Control groups (cgroups) for limiting resource usage on Linux

Before you set limits on memory or CPU usage on Linux®, you must install a control group (cgroup) on each compute host. A cgroup is a Linux kernel feature that allows hierarchical management and allocation of system resources (for example, CPU, memory, and disk input or output) for service instance (SI) groups. For more information about cgroups, refer to your Linux kernel documentation.

IBM® Spectrum Symphony uses cgroups to limit the memory or CPU usage on the compute hosts. Additionally, each system resource (such as memory or CPU) is considered a subsystem. A hierarchy is created for one or more subsystems. Each root directory of the hierarchy (the root cgroup), and all its subdirectories (child cgroups), contain their own configuration files that define limitations for operating system resource usage.

A process can be attached to the root cgroup or one of the child cgroups so that the process is subject to the usage limitations for an operating system resource based on the cgroup configuration files.

When using cgroups, note the following:
  • Unmount the memory root cgroup on each compute host when a cluster is uninstalled or stopped.
  • If a SIM is disabled due to an abnormal action, the cgroup directories remain. Note that the cgroup folders exist only in memory, not on the disk, and are cleaned automatically after a system restart.

Subsystems

The subsystem parameters are a key component of cgroup resource controls that set limits, restrict access, or define allocations for each subsystem. With respect to memory and CPU usage when IBM Spectrum Symphony services run on compute hosts, be familiar with the two subsystems: memory and CPU for cgroups. IBM Spectrum Symphony uses the memory cgroup parameters and cpu group parameters.

A tasks file keeps track of processes associated with the hierarchy that are governed by the parameter settings. The tasks file contains all the process IDs (PIDs) assigned to the cgroup.

Memory subsystem
The memory subsystem of the cgroups feature isolates the memory behavior of a group of processes (tasks) from the rest of the system.

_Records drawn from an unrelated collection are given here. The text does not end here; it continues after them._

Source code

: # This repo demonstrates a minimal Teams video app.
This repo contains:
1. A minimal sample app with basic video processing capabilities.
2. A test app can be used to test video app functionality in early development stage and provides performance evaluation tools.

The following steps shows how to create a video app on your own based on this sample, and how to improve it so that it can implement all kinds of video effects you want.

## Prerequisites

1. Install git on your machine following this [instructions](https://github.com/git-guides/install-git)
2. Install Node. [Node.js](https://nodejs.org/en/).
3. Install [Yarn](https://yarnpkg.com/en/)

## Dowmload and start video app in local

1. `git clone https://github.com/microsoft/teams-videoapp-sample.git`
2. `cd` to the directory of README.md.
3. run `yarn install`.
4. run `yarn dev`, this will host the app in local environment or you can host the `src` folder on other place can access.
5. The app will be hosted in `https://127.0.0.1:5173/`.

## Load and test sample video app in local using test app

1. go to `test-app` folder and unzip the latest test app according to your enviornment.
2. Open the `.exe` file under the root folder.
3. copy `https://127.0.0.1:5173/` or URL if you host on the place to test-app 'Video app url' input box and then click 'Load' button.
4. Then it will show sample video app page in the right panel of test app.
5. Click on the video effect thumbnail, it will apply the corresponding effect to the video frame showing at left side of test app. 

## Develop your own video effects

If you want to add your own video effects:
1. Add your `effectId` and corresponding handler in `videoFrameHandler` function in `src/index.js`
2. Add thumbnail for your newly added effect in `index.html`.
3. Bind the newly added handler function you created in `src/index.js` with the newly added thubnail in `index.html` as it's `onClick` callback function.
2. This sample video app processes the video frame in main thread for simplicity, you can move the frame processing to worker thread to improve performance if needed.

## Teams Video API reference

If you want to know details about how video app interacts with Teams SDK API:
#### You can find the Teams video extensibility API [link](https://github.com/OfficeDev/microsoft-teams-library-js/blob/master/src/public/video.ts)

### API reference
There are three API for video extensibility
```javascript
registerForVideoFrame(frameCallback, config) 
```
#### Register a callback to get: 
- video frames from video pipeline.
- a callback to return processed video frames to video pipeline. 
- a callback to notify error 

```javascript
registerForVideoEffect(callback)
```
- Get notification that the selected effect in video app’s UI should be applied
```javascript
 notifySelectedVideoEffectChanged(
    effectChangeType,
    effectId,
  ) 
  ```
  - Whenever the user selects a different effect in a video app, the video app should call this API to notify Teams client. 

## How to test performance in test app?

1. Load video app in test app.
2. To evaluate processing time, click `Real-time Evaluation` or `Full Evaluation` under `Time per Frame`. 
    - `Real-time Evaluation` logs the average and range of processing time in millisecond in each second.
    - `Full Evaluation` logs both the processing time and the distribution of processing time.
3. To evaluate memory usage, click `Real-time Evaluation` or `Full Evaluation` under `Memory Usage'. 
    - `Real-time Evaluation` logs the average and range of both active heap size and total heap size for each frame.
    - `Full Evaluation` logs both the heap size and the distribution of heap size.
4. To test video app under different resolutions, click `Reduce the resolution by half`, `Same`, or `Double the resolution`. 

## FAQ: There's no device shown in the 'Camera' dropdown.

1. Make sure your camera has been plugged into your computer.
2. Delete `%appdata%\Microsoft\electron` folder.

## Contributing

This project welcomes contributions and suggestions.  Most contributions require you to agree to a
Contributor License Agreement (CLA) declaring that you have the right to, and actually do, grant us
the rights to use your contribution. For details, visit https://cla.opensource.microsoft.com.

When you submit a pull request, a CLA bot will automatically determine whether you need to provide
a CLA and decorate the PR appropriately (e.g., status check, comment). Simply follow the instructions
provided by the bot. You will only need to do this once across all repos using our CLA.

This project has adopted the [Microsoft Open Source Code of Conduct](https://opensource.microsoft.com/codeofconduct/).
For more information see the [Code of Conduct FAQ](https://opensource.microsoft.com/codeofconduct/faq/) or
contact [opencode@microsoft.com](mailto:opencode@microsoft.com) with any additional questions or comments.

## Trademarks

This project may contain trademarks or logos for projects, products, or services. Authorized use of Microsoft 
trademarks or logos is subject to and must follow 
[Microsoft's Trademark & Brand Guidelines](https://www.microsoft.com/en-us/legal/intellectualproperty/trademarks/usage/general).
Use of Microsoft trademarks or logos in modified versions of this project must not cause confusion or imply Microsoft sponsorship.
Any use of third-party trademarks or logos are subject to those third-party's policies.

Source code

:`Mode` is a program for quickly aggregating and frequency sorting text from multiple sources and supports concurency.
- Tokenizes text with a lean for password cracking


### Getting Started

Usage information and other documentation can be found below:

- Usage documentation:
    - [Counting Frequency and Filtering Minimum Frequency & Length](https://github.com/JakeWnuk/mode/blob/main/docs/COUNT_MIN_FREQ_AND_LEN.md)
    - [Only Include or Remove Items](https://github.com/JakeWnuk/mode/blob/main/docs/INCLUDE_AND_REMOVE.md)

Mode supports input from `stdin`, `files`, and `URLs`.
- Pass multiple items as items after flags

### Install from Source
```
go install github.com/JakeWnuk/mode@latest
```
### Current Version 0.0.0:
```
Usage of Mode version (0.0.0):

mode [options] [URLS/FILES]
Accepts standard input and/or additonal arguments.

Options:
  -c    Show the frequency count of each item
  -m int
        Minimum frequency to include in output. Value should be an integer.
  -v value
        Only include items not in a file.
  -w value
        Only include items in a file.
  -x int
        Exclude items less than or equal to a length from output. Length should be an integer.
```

It reports on memory resources used by the processes in a cgroup, and sets limits on memory used by those processes.
IBM Spectrum Symphony uses the following memory cgroup parameters:
memory.memsw.limit_in_bytes
Stores the value of the virtualMemoryLimit parameter, which is configured in the application profile or client API.
memory.limit_in_bytes
Stores the value of the virtualMemoryLimit and physicalMemoryLimit parameters, which are configured in the application profile or client API.
CPU subsystem
The CPU subsystem of the cgroups feature isolates the CPU time consumption of a group of processes (tasks) from the rest of the system. It reports on CPU usage by the processes in a cgroup, and sets limits on the number of CPUs used by those processes.
IBM Spectrum Symphony uses the following cpu cgroup parameters:
cpu.cfs_period_us
Specifies a period of time, in mircoseconds, for how regularly a cgroup's access to the CPU resources should be reallocated. Valid values are 1 second to 1000 microseconds.
cpu.cfs_quota_us
Specifies the total amount of time, in microseconds, for which all tasks in a cgroup can run during one period (as defined by cpu.cfs_period_us). As soon as tasks in a cgroup use up all the time specified by the quota, they are throttled for the remainder of the time specified by the period and not allowed to run until the next period.
Together, the cpu.cfs_period_us and cpu.cfs_quota_us store the value of the cpuLimit parameter, which is configured by the cpuLImit parameter either within the application profile, or during session creation by the client API. The cpuLimit parameter stores the number of cores on which an IBM Spectrum Symphony service is expected to run. Given a service takes up to m cores in its run, then the cpuLimit is defined as m cores per service. IBM Spectrum Symphony translates the cpuLimit value to cpu cgroup parameters using these formulas:
cpu.cfs_period_us  =  100000 (0.1 second)
cpu.cfs_quota_us = m  * cpu.cfs_period_us
where m is greater than or equal to 1, so that the default is 1. Valid values for cpuLImit is between 1 and 262144. This can be dynamically changed as a multi-thread SI receives more incoming parallel tasks. The following table outlines how the cpuLImit value translates the cpu.cfs_period_us and cpu.cfs_quota_us cpu cgroup parameters:
cpuLimit cpu.cfs_quota_us cpu.cfs_period_us
1 100000 100000
2 200000 100000
3 300000 100000
m m*100000 100000

Cgroup configuration

Configure cgroups using one of two modes:
  • Simplified workload execution mode (WEM), which requires manually setting up and mounting the cgroup, and assigning SIM permissions to create sub directories for its SIs, and then running the supplied symcgroup.sh script file.
  • Advanced WEM, where pem automatically sets up and mounting the cgroup, and assigns the SIM permissions.
In simplified WEM, you run the script file called symcgroup.sh, which is included with IBM Spectrum Symphony. Use it to set up and configure the cgroups hierarchy on each compute host. The script file performs the following functions:
  1. Configure cgroups

    The script detects the cgroup memory or CPU configuration on the host it is running on. If the memory or CPU subsystem has been attached to a hierarchy, the script generates the IBM Spectrum Symphony product hierarchy IBM_SYMPHONY_PRODUCT in the hierarchy where the subsystem is located. If the subsystem has not been attached, the script attaches it to the default hierarchy (/cgroup/memory or /cgroup/cpu), and generates the IBM_SYMPHONY_PRODUCT hierarchy at that location.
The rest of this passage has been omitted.